THE DATA:
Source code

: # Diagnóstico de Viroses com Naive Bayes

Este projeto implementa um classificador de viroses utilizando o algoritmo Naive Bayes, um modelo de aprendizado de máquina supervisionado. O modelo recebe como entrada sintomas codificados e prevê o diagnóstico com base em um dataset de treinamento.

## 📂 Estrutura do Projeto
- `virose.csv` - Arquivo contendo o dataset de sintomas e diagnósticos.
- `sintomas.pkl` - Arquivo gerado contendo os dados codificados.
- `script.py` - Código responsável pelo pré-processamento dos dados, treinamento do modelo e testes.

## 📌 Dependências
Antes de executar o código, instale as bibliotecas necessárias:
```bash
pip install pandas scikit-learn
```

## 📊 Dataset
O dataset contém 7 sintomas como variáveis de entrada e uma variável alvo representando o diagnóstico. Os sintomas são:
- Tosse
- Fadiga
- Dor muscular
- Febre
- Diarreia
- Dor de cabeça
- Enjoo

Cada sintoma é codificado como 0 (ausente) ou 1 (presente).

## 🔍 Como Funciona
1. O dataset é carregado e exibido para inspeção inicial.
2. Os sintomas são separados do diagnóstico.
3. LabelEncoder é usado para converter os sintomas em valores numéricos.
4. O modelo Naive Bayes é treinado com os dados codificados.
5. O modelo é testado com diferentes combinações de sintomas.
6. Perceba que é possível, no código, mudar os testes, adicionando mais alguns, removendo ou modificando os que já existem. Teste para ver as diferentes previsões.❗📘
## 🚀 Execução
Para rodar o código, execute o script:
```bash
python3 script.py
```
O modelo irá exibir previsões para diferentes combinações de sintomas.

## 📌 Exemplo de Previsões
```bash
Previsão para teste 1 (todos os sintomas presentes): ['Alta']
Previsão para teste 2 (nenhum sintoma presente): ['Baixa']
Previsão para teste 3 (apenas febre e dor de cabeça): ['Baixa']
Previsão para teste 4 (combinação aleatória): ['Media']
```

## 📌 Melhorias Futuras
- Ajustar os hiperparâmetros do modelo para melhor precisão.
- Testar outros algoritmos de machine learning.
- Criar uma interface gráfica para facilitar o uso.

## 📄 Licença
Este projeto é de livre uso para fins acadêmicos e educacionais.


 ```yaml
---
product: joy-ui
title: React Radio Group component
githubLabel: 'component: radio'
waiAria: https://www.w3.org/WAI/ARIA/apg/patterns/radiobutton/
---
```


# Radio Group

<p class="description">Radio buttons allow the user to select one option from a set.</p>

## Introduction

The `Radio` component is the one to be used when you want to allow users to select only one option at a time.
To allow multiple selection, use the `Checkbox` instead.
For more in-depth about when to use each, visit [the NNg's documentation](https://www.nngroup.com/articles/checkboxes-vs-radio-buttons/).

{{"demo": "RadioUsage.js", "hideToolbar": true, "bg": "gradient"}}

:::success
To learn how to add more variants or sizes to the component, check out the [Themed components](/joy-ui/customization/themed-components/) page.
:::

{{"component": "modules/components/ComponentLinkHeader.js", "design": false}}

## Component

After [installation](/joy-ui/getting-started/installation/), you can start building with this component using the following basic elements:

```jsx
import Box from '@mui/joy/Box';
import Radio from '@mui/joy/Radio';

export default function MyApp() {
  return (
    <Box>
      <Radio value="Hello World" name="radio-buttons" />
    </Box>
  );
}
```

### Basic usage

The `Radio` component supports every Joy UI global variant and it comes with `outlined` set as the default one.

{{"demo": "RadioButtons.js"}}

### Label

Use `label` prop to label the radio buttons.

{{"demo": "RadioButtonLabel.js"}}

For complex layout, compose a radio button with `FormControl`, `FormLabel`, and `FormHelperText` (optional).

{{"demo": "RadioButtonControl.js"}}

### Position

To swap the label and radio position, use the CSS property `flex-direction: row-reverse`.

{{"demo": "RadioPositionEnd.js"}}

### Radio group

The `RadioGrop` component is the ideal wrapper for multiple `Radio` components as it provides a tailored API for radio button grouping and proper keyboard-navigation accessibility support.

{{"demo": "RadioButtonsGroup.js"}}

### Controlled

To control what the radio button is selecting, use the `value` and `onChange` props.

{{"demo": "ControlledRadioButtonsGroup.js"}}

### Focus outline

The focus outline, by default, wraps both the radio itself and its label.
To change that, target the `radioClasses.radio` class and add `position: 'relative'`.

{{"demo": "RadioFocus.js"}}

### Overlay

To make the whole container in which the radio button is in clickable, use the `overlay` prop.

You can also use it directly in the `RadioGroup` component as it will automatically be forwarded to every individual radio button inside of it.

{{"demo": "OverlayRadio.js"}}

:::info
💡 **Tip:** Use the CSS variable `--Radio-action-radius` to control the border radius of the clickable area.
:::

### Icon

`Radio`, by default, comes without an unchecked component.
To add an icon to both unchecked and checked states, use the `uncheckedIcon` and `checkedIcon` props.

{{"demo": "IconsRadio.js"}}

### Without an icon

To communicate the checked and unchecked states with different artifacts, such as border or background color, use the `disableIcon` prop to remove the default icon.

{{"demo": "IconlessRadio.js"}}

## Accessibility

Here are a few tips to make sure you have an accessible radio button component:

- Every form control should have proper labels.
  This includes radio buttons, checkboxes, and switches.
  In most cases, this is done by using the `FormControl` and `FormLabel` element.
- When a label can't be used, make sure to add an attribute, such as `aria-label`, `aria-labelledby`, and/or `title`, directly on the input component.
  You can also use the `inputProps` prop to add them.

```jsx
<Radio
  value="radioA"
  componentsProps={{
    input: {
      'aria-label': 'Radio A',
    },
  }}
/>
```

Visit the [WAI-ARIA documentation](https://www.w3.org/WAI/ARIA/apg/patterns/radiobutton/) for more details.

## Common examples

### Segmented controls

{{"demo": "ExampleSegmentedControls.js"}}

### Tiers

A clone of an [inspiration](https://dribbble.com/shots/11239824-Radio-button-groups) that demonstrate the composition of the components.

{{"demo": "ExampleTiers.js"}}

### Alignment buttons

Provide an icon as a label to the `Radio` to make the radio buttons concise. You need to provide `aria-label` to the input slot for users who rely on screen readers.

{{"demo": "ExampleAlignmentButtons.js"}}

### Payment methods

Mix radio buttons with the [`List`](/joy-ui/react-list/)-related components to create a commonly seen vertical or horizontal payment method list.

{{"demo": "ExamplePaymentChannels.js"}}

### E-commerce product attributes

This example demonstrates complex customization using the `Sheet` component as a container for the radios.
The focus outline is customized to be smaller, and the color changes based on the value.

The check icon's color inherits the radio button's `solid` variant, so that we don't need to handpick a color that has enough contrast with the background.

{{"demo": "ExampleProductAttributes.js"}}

WHAT YOU ARE ASKED TO DO:
Look through the lines above and collect those with the word "title".

REPLY TO THE EXERCISE:
title: React Radio Group component
- When a label can't be used, make sure to add an attribute, such as `aria-label`, `aria-labelledby`, and/or `title`, directly on the input component.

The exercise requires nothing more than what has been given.